··· MATERIAL FOR THIS EXERCISE ···
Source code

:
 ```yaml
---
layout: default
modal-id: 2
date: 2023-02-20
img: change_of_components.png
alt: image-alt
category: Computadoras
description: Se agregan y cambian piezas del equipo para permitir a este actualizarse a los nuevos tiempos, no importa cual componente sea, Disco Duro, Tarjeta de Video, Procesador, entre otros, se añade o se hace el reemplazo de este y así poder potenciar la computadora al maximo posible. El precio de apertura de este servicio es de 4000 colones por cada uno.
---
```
···
··· MATERIAL FOR THIS EXERCISE ···
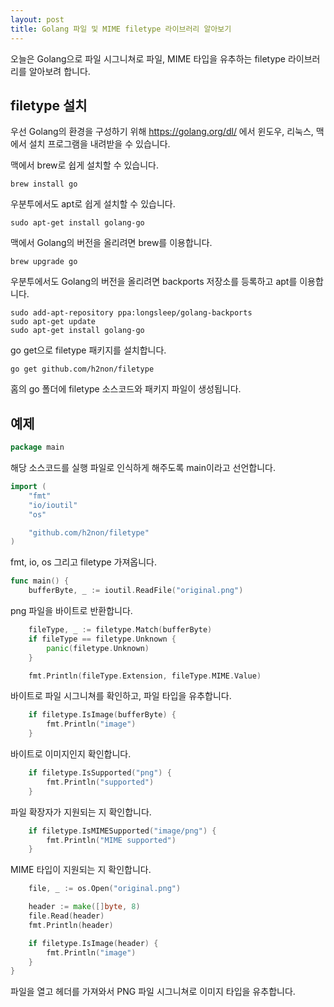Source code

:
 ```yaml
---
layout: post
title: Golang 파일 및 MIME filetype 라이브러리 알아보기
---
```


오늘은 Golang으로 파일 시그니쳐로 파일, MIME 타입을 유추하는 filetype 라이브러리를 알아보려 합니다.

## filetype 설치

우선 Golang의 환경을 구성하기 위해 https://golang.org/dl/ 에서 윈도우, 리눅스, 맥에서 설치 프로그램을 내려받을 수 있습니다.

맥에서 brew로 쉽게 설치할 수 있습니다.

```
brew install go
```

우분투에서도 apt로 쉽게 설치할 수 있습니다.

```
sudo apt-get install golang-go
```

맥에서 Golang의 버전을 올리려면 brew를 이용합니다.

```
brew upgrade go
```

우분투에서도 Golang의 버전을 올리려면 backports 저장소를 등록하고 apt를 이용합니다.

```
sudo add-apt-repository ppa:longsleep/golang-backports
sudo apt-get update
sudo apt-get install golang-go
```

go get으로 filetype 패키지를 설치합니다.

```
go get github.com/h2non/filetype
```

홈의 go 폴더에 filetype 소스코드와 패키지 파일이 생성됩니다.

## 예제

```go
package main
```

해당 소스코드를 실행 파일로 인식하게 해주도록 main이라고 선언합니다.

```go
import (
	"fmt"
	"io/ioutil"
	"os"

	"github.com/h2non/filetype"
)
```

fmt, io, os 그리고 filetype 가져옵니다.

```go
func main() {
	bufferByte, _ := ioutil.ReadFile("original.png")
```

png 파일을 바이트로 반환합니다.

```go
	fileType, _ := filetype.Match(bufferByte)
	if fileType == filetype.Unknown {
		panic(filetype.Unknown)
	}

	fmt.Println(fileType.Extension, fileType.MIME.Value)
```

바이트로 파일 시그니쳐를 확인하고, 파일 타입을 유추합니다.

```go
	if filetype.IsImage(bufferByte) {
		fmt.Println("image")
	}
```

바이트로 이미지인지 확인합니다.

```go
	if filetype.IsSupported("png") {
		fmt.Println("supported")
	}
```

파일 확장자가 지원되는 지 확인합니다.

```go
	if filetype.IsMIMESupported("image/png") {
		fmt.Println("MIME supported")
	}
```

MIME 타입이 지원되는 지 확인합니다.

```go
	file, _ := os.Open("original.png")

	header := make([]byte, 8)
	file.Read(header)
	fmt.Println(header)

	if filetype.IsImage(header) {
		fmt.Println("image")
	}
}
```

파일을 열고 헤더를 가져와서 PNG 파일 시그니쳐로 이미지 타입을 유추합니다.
···
··· MATERIAL FOR THIS EXERCISE ···
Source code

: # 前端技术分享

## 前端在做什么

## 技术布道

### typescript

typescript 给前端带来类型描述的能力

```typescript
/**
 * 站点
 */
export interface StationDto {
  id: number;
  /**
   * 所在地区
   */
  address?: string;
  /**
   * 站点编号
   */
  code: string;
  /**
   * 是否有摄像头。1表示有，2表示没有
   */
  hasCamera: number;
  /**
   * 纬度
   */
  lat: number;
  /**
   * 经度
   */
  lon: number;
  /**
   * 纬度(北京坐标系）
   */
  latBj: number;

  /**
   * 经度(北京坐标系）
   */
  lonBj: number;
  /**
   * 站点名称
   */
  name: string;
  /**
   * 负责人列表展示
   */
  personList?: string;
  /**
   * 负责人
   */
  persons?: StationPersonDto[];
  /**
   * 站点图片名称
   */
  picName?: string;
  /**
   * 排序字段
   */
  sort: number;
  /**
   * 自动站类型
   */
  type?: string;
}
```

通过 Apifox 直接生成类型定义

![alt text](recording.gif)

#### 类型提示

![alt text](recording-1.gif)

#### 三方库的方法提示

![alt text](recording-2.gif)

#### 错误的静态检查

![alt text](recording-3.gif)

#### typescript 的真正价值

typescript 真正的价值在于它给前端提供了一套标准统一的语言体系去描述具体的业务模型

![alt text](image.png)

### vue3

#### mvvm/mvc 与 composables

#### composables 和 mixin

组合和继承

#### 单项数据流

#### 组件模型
···
§ DIRECTIONS FOR THIS TASK
For every line of the material that holds the word "IsImage", make a copy.

§ REPLY
	if filetype.IsImage(bufferByte) {
	if filetype.IsImage(header) {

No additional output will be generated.